1937. That was the year my father was named Irish ambassador to Germany and we moved from London, where he’d been stationed, to Berlin. It was 1943 now, and I was thirteen years old. Things had changed so much in those six years. Berlin had been a wonderland when I first arrived, all towering columns with eagle statues on top and red flags fluttering from every building and parades ten thousand people strong. Hitler was already the chancellor of Germany, and the Nazis, his political party, were well in control. Germany wasn’t at war yet, and not everybody was a Nazi back then, but it was hard to argue with their success. Everywhere I’d looked I’d seen faces full of smiles and laughter. But then, overnight, the party had ended. Not the Nazi Party. They had only gotten stronger. The other party—the feeling of unbounded German cheerfulness—was gone. I had finally seen the horror behind the smiles, and so had the rest of the world.

What happened that one night still haunted me.

“Michael’s always had an exceptional memory, haven’t you, son?” Ma said, breaking into my thoughts.

“It’s true,” my father said. “Michael reads in German, tells jokes in German. I think he even dreams in German!”

The adults around us at the table gave him a polite chuckle. Da the diplomat, doing what he did best. His mustache widened as he beamed at me, but the eyes that peered at me over his glasses weren’t smiling. They were reminding me to smile. To be friendly. To play my part.

I picked up my glass of grape juice and took a drink to hide my frown.

“You are a better German than some Germans,” the Nazi who had offered me cake said. His name was Trumbauer, and his rank within the SS was Obersturmführer, which meant senior assault leader. He was a tall, thin man with slicked-back, jet-black hair, and a nose like a parrot’s beak. “Just today, we raided the home of a German couple who were hiding a Jew in their attic. Right here in Berlin!” He shook his head as if he couldn’t believe the stupidity of some people.

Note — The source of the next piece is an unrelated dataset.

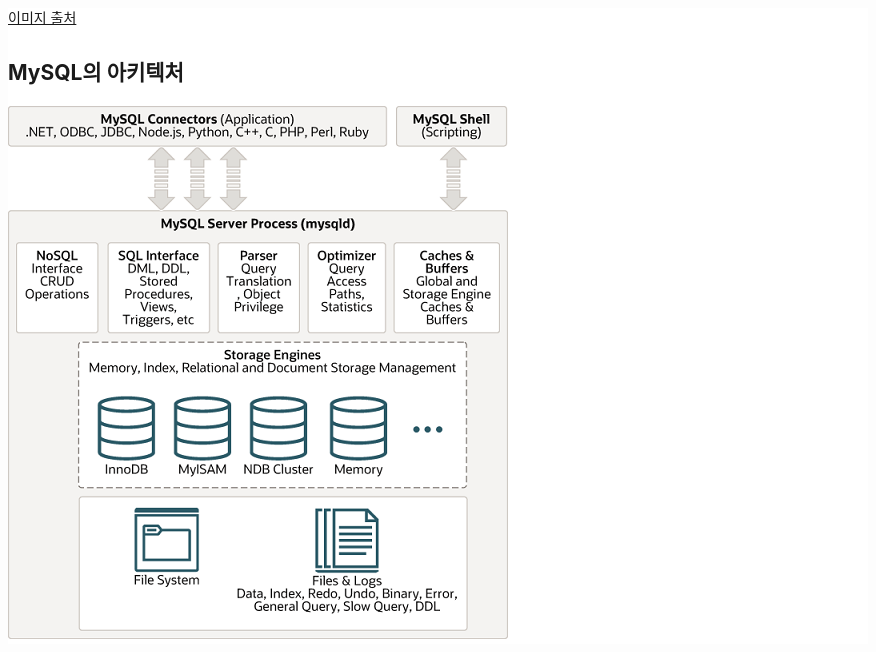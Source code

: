 [이미지 출처](https://databasetown.com/relational-database-vs-flat-file-differences-similarities/)


## MySQL의 아키텍처

![mysql architecture](./assets/mysql-architecture.png)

“How did you know they were hiding a Jew?” the woman next to me asked.

SS-Obersturmführer Trumbauer cut out a bite of cake with his fork and lifted it. “Their son reported them.”

I shuddered. Their own son, ratting them out to the secret police. I couldn’t imagine ever doing something like that to my own parents.

“What happened to them?” I asked.

“Hmm?” SS-Obersturmführer Trumbauer said, swallowing his cake. “Oh. The Germans were taken into protective custody at Dachau, of course. The Jew was shot while trying to escape.”

The SS-Obersturmführer’s words rattled me, and I knocked over my glass trying to set it back down. It struck the rim of my plate and shattered, sending glass and grape juice everywhere. I caught my reflection in every one of the tiny shards, half a dozen little Michael O’Shaunesseys looking up at me in horror. Suddenly, I was back again on that Berlin street, that night four years ago, when everything had changed.

When I’d finally learned what monsters the Nazis really were.